Supplied data START

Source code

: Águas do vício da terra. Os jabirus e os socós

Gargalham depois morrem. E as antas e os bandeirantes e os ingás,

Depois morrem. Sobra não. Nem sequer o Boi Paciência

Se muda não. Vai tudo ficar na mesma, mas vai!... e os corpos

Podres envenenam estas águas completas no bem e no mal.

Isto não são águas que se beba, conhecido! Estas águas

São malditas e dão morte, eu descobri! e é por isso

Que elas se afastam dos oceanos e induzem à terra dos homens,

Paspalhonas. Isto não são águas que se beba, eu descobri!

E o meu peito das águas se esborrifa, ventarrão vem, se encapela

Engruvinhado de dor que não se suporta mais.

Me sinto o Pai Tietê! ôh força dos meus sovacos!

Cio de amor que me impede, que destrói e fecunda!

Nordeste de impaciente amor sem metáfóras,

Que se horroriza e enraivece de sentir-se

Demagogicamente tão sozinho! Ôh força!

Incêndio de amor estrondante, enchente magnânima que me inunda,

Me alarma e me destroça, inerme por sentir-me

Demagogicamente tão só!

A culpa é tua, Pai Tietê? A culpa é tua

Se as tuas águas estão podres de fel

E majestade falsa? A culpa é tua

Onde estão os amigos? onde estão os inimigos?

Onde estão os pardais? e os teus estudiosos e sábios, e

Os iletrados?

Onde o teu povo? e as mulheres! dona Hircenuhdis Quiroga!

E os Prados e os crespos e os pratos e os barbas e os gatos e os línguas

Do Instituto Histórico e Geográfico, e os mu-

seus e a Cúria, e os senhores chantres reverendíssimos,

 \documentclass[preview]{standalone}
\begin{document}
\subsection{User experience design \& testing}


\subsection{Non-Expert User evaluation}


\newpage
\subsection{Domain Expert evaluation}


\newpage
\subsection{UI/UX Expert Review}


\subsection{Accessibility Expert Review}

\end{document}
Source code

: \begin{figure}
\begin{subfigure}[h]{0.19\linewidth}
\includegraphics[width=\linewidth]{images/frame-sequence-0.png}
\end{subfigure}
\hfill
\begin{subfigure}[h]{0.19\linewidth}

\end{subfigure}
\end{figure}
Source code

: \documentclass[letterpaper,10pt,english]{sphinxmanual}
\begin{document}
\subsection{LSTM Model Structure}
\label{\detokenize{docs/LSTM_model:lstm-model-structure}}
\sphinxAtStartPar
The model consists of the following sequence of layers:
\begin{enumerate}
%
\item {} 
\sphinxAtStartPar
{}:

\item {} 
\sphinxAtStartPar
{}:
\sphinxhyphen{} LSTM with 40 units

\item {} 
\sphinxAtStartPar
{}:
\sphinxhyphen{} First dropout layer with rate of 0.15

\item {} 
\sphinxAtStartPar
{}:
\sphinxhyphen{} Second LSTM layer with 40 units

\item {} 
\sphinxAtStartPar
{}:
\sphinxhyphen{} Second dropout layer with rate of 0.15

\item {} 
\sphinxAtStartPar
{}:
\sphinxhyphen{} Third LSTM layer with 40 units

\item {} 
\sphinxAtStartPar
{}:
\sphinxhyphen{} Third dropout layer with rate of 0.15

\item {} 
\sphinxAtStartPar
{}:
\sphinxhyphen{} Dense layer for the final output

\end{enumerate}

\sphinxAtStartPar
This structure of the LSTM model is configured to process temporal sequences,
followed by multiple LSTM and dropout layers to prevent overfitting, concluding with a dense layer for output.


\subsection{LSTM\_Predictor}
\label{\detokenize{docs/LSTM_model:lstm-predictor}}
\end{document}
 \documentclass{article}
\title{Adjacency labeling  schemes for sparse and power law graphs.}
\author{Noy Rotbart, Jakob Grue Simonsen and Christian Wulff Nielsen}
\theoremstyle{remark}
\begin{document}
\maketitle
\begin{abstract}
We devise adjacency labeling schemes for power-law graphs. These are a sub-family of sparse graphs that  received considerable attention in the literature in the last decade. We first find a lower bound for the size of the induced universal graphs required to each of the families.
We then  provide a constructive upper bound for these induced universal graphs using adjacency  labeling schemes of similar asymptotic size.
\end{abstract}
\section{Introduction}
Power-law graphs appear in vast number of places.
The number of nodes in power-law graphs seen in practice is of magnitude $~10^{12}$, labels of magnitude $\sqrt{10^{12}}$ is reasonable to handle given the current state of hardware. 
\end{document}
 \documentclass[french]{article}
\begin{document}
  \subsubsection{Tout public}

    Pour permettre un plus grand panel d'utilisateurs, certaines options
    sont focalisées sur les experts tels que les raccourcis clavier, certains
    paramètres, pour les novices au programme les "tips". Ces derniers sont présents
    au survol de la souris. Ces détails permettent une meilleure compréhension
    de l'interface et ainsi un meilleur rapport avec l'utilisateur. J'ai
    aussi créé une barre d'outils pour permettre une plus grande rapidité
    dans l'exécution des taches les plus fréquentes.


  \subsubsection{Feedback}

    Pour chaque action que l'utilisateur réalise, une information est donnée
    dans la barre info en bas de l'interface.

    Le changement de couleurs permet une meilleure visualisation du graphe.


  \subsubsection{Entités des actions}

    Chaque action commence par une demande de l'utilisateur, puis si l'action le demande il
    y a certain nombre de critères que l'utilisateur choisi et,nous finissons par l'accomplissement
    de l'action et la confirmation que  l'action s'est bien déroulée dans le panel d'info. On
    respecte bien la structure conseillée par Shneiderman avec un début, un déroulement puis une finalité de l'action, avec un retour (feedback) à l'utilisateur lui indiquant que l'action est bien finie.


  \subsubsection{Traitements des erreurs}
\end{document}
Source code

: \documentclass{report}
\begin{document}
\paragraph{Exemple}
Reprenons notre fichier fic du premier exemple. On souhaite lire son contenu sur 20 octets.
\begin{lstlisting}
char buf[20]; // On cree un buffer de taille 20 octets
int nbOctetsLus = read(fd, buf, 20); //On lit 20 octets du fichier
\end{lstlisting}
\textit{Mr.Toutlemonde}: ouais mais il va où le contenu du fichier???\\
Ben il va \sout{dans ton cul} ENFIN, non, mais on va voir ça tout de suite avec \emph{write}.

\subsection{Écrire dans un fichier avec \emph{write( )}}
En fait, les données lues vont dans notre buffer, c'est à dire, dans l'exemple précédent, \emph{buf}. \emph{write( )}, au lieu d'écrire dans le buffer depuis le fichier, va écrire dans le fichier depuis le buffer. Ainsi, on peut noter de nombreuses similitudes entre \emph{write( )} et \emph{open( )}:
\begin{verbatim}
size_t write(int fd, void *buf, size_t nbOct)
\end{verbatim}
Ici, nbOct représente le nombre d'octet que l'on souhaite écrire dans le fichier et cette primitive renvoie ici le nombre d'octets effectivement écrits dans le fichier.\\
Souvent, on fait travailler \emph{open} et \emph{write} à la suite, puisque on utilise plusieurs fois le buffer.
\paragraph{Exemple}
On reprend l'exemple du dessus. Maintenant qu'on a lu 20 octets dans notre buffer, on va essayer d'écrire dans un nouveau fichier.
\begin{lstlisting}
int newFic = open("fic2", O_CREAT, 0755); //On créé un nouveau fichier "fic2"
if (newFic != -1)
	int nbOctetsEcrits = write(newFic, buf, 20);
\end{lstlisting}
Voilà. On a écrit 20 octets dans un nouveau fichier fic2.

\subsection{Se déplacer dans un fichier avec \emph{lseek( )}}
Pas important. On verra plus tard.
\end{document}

Supplied data END

__Exercise aim__:
Word for word, restate every record in the listing.

__Task solution__:
Source code

: Águas do vício da terra. Os jabirus e os socós

Gargalham depois morrem. E as antas e os bandeirantes e os ingás,

Depois morrem. Sobra não. Nem sequer o Boi Paciência

Se muda não. Vai tudo ficar na mesma, mas vai!... e os corpos

Podres envenenam estas águas completas no bem e no mal.

Isto não são águas que se beba, conhecido! Estas águas

São malditas e dão morte, eu descobri! e é por isso

Que elas se afastam dos oceanos e induzem à terra dos homens,

Paspalhonas. Isto não são águas que se beba, eu descobri!

E o meu peito das águas se esborrifa, ventarrão vem, se encapela

Engruvinhado de dor que não se suporta mais.

Me sinto o Pai Tietê! ôh força dos meus sovacos!

Cio de amor que me impede, que destrói e fecunda!

Nordeste de impaciente amor sem metáfóras,

Que se horroriza e enraivece de sentir-se

Demagogicamente tão sozinho! Ôh força!

Incêndio de amor estrondante, enchente magnânima que me inunda,

Me alarma e me destroça, inerme por sentir-me

Demagogicamente tão só!

A culpa é tua, Pai Tietê? A culpa é tua

Se as tuas águas estão podres de fel

E majestade falsa? A culpa é tua

Onde estão os amigos? onde estão os inimigos?

Onde estão os pardais? e os teus estudiosos e sábios, e

Os iletrados?

Onde o teu povo? e as mulheres! dona Hircenuhdis Quiroga!

E os Prados e os crespos e os pratos e os barbas e os gatos e os línguas

Do Instituto Histórico e Geográfico, e os mu-

seus e a Cúria, e os senhores chantres reverendíssimos,

 \documentclass[preview]{standalone}
\begin{document}
\subsection{User experience design \& testing}


\subsection{Non-Expert User evaluation}


\newpage
\subsection{Domain Expert evaluation}


\newpage
\subsection{UI/UX Expert Review}


\subsection{Accessibility Expert Review}

\end{document}
Source code

: \begin{figure}
\begin{subfigure}[h]{0.19\linewidth}
\includegraphics[width=\linewidth]{images/frame-sequence-0.png}
\end{subfigure}
\hfill
\begin{subfigure}[h]{0.19\linewidth}

\end{subfigure}
\end{figure}
Source code

: \documentclass[letterpaper,10pt,english]{sphinxmanual}
\begin{document}
\subsection{LSTM Model Structure}
\label{\detokenize{docs/LSTM_model:lstm-model-structure}}
\sphinxAtStartPar
The model consists of the following sequence of layers:
\begin{enumerate}
%
\item {} 
\sphinxAtStartPar
{}:

\item {} 
\sphinxAtStartPar
{}:
\sphinxhyphen{} LSTM with 40 units

\item {} 
\sphinxAtStartPar
{}:
\sphinxhyphen{} First dropout layer with rate of 0.15

\item {} 
\sphinxAtStartPar
{}:
\sphinxhyphen{} Second LSTM layer with 40 units

\item {} 
\sphinxAtStartPar
{}:
\sphinxhyphen{} Second dropout layer with rate of 0.15

\item {} 
\sphinxAtStartPar
{}:
\sphinxhyphen{} Third LSTM layer with 40 units

\item {} 
\sphinxAtStartPar
{}:
\sphinxhyphen{} Third dropout layer with rate of 0.15

\item {} 
\sphinxAtStartPar
{}:
\sphinxhyphen{} Dense layer for the final output

\end{enumerate}

\sphinxAtStartPar
This structure of the LSTM model is configured to process temporal sequences,
followed by multiple LSTM and dropout layers to prevent overfitting, concluding with a dense layer for output.


\subsection{LSTM\_Predictor}
\label{\detokenize{docs/LSTM_model:lstm-predictor}}
\end{document}
 \documentclass{article}
\title{Adjacency labeling  schemes for sparse and power law graphs.}
\author{Noy Rotbart, Jakob Grue Simonsen and Christian Wulff Nielsen}
\theoremstyle{remark}
\begin{document}
\maketitle
\begin{abstract}
We devise adjacency labeling schemes for power-law graphs. These are a sub-family of sparse graphs that  received considerable attention in the literature in the last decade. We first find a lower bound for the size of the induced universal graphs required to each of the families.
We then  provide a constructive upper bound for these induced universal graphs using adjacency  labeling schemes of similar asymptotic size.
\end{abstract}
\section{Introduction}
Power-law graphs appear in vast number of places.
The number of nodes in power-law graphs seen in practice is of magnitude $~10^{12}$, labels of magnitude $\sqrt{10^{12}}$ is reasonable to handle given the current state of hardware. 
\end{document}
 \documentclass[french]{article}
\begin{document}
  \subsubsection{Tout public}

    Pour permettre un plus grand panel d'utilisateurs, certaines options
    sont focalisées sur les experts tels que les raccourcis clavier, certains
    paramètres, pour les novices au programme les "tips". Ces derniers sont présents
    au survol de la souris. Ces détails permettent une meilleure compréhension
    de l'interface et ainsi un meilleur rapport avec l'utilisateur. J'ai
    aussi créé une barre d'outils pour permettre une plus grande rapidité
    dans l'exécution des taches les plus fréquentes.


  \subsubsection{Feedback}

    Pour chaque action que l'utilisateur réalise, une information est donnée
    dans la barre info en bas de l'interface.

    Le changement de couleurs permet une meilleure visualisation du graphe.


  \subsubsection{Entités des actions}

    Chaque action commence par une demande de l'utilisateur, puis si l'action le demande il
    y a certain nombre de critères que l'utilisateur choisi et,nous finissons par l'accomplissement
    de l'action et la confirmation que  l'action s'est bien déroulée dans le panel d'info. On
    respecte bien la structure conseillée par Shneiderman avec un début, un déroulement puis une finalité de l'action, avec un retour (feedback) à l'utilisateur lui indiquant que l'action est bien finie.


  \subsubsection{Traitements des erreurs}
\end{document}
Source code

: \documentclass{report}
\begin{document}
\paragraph{Exemple}
Reprenons notre fichier fic du premier exemple. On souhaite lire son contenu sur 20 octets.
\begin{lstlisting}
char buf[20]; // On cree un buffer de taille 20 octets
int nbOctetsLus = read(fd, buf, 20); //On lit 20 octets du fichier
\end{lstlisting}
\textit{Mr.Toutlemonde}: ouais mais il va où le contenu du fichier???\\
Ben il va \sout{dans ton cul} ENFIN, non, mais on va voir ça tout de suite avec \emph{write}.

\subsection{Écrire dans un fichier avec \emph{write( )}}
En fait, les données lues vont dans notre buffer, c'est à dire, dans l'exemple précédent, \emph{buf}. \emph{write( )}, au lieu d'écrire dans le buffer depuis le fichier, va écrire dans le fichier depuis le buffer. Ainsi, on peut noter de nombreuses similitudes entre \emph{write( )} et \emph{open( )}:
\begin{verbatim}
size_t write(int fd, void *buf, size_t nbOct)
\end{verbatim}
Ici, nbOct représente le nombre d'octet que l'on souhaite écrire dans le fichier et cette primitive renvoie ici le nombre d'octets effectivement écrits dans le fichier.\\
Souvent, on fait travailler \emph{open} et \emph{write} à la suite, puisque on utilise plusieurs fois le buffer.
\paragraph{Exemple}
On reprend l'exemple du dessus. Maintenant qu'on a lu 20 octets dans notre buffer, on va essayer d'écrire dans un nouveau fichier.
\begin{lstlisting}
int newFic = open("fic2", O_CREAT, 0755); //On créé un nouveau fichier "fic2"
if (newFic != -1)
	int nbOctetsEcrits = write(newFic, buf, 20);
\end{lstlisting}
Voilà. On a écrit 20 octets dans un nouveau fichier fic2.

\subsection{Se déplacer dans un fichier avec \emph{lseek( )}}
Pas important. On verra plus tard.
\end{document}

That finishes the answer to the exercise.